Cutoff-frequency, between 0 and 1, is the frequency at which the
response drops by half. Order may be any positive value; 1 is a
soft filter, 1000 is a brick-wall filter.
-power exponent
Raise the elevation powers to the specified exponent, giving a
nonlinear scaling effect, useful for some purposes.
-limit min max
Only relevant if a -power exponent other than 1.0 is selected.
Scales terrain to the range [ min- max ] prior to raising to a
power. Default is [0.0 - 1.0]. See the sample script/batch file
for example usages.
-crater density height
Add craters to the landscape. The optional density parameter con-
trols how many there are. The default 1.0 gives you moderate
cratering, but you can specify any positive value. Crater height
defaults to 1.0, for what I felt were reasonable looking craters.

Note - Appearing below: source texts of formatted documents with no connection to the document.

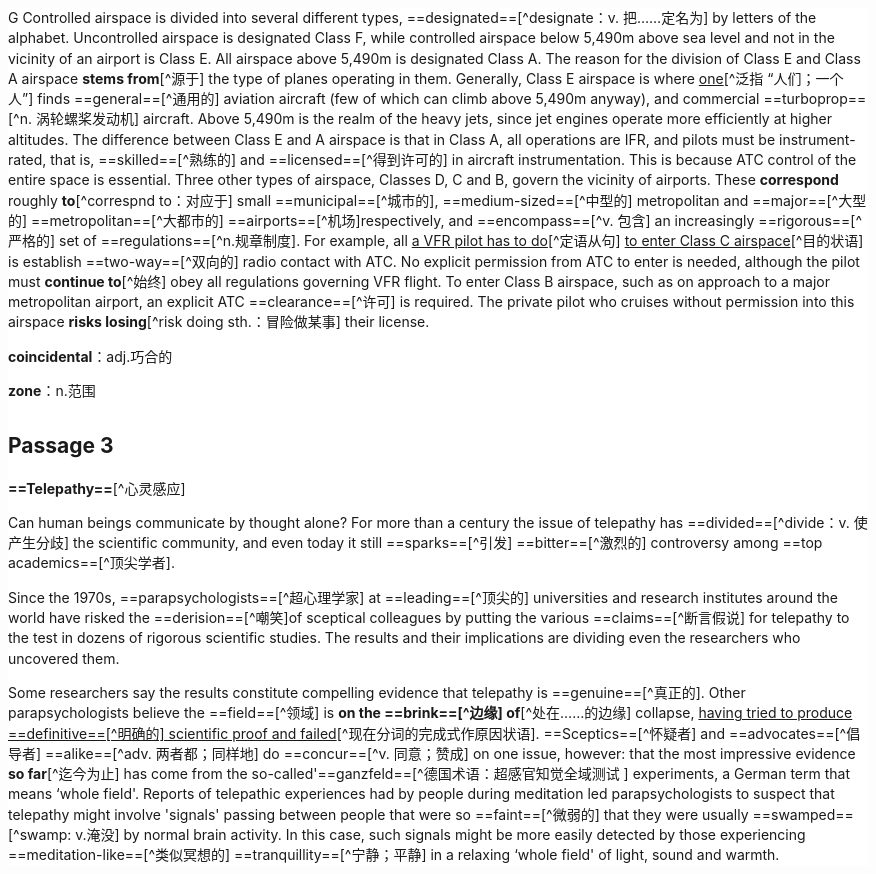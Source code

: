 G  Controlled airspace is divided into several different types, ==designated==[^designate：v. 把……定名为] by letters of the alphabet. Uncontrolled airspace is designated Class F, while controlled airspace below 5,490m above sea level and not in the vicinity of an airport is Class E. All airspace above 5,490m is designated Class A. The reason for the division of Class E and Class A airspace **stems from**[^源于] the type of planes operating in them. Generally, Class E airspace is where <u>one</u>[^泛指 “人们；一个人”] finds ==general==[^通用的] aviation aircraft (few of which can climb above 5,490m anyway), and commercial ==turboprop==[^n. 涡轮螺桨发动机] aircraft. Above 5,490m is the realm of the heavy jets, since jet engines operate more efficiently at higher altitudes. The difference between Class E and A airspace is that in Class A, all operations are IFR, and pilots must be instrument-rated, that is, ==skilled==[^熟练的] and ==licensed==[^得到许可的] in aircraft instrumentation. This is because ATC control of the entire space is essential. Three other types of airspace, Classes D, C and B, govern the vicinity of airports. These **correspond** roughly **to**[^correspnd to：对应于] small ==municipal==[^城市的], ==medium-sized==[^中型的] metropolitan and ==major==[^大型的] ==metropolitan==[^大都市的] ==airports==[^机场]respectively, and ==encompass==[^v. 包含] an increasingly ==rigorous==[^严格的] set of ==regulations==[^n.规章制度]. For example, all <u>a VFR pilot has to do</u>[^定语从句] <u>to enter Class C airspace</u>[^目的状语] is establish ==two-way==[^双向的] radio contact with ATC. No explicit permission from ATC to enter is needed, although the pilot must **continue to**[^始终] obey all regulations governing VFR flight. To enter Class B airspace, such as on approach to a major metropolitan airport, an explicit ATC ==clearance==[^许可] is required. The private pilot who cruises without permission into this airspace **risks losing**[^risk doing sth.：冒险做某事] their license.



**coincidental**：adj.巧合的

**zone**：n.范围



## Passage 3

**==Telepathy==**[^心灵感应]

Can human beings communicate by thought alone? For more than a century the issue of telepathy has ==divided==[^divide：v. 使产生分歧] the scientific community, and even today it still ==sparks==[^引发] ==bitter==[^激烈的] controversy among ==top academics==[^顶尖学者].


Since the 1970s, ==parapsychologists==[^超心理学家] at ==leading==[^顶尖的] universities and research institutes around the world have risked the ==derision==[^嘲笑]of sceptical colleagues by putting the various ==claims==[^断言假说] for telepathy to the test in dozens of rigorous scientific studies. The results and their implications are dividing even the researchers who uncovered them.


Some researchers say the results constitute compelling evidence that telepathy is ==genuine==[^真正的]. Other parapsychologists believe the ==field==[^领域] is **on the ==brink==[^边缘] of**[^处在……的边缘] collapse, <u>having tried to produce ==definitive==[^明确的] scientific proof and failed</u>[^现在分词的完成式作原因状语]. ==Sceptics==[^怀疑者] and ==advocates==[^倡导者] ==alike==[^adv. 两者都；同样地] do ==concur==[^v. 同意；赞成] on one issue, however: that the most impressive evidence **so far**[^迄今为止] has come from the so-called'==ganzfeld==[^德国术语：超感官知觉全域测试 ] experiments, a German term that means ‘whole field'. Reports of telepathic experiences had by people during meditation led parapsychologists to suspect that telepathy might involve 'signals' passing between people that were so ==faint==[^微弱的] that they were usually ==swamped==[^swamp: v.淹没] by normal brain activity. In this case, such signals might be more easily detected by those experiencing ==meditation-like==[^类似冥想的] ==tranquillity==[^宁静；平静] in a relaxing ‘whole field' of light, sound and warmth.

This is the vertical crater height relative to the underlying
landscape scale, and will need to be changed depending on how you
scale the vertical axis of your heightfield when you render it.
As height goes to zero, the craters dwindle in height and disap-
pear. Crater radius follows a power law distribution.
-wrapoff
Turn off the default wraparound of craters. The underlying
landscape is always tilable, but with this option it will become
farther and farther from being tilable as more craters are added.
I'm not sure if this is actually useful. Note: cannot be used
with the "peak" option.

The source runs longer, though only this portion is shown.